Supplied records -
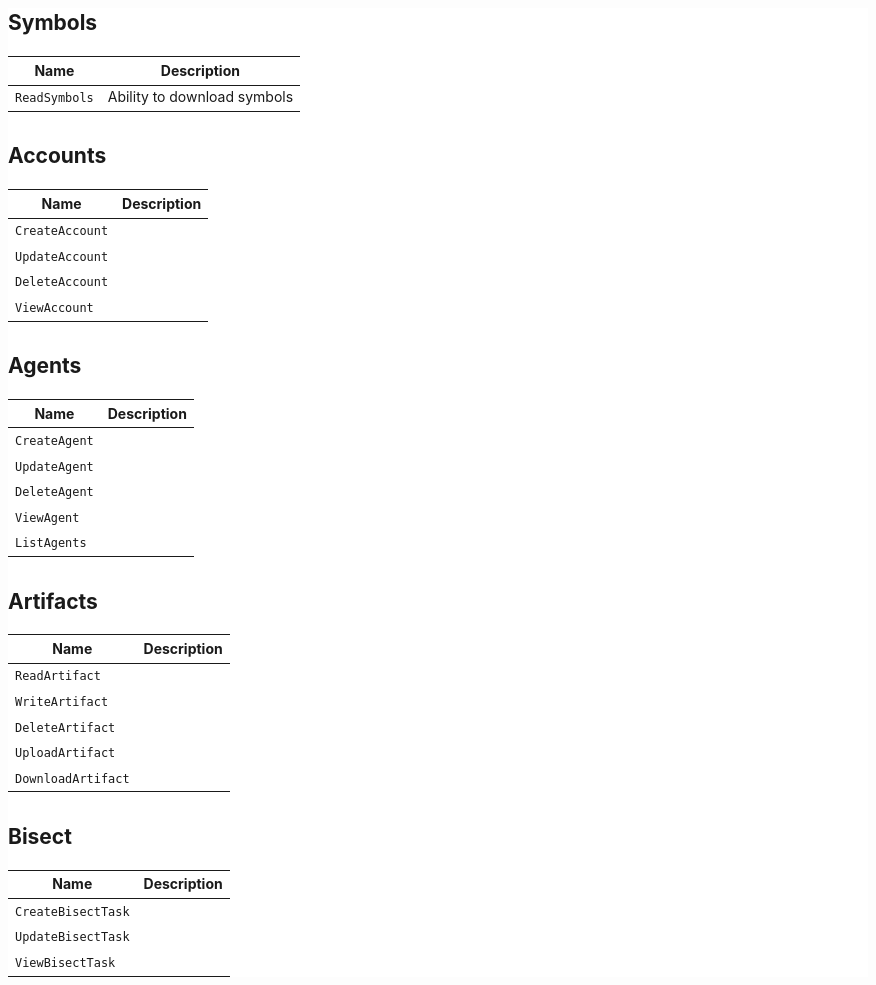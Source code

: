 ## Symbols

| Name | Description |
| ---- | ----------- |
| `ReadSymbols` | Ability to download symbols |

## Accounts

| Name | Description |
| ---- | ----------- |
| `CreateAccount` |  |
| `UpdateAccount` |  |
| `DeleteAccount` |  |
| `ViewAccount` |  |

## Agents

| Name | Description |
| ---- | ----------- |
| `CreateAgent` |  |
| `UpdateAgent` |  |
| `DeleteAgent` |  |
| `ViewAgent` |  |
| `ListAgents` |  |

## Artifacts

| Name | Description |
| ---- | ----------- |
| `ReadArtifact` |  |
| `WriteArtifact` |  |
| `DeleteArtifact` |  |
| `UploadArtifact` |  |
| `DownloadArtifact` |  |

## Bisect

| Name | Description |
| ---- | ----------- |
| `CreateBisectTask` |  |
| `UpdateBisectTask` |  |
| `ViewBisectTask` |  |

The task - Write out the whole listing exactly. Pictures stay out.

Exercise solution -
Source code

: ## Symbols

| Name | Description |
| ---- | ----------- |
| `ReadSymbols` | Ability to download symbols |

## Accounts

| Name | Description |
| ---- | ----------- |
| `CreateAccount` |  |
| `UpdateAccount` |  |
| `DeleteAccount` |  |
| `ViewAccount` |  |

## Agents

| Name | Description |
| ---- | ----------- |
| `CreateAgent` |  |
| `UpdateAgent` |  |
| `DeleteAgent` |  |
| `ViewAgent` |  |
| `ListAgents` |  |

## Artifacts

| Name | Description |
| ---- | ----------- |
| `ReadArtifact` |  |
| `WriteArtifact` |  |
| `DeleteArtifact` |  |
| `UploadArtifact` |  |
| `DownloadArtifact` |  |

## Bisect

| Name | Description |
| ---- | ----------- |
| `CreateBisectTask` |  |
| `UpdateBisectTask` |  |
| `ViewBisectTask` |  |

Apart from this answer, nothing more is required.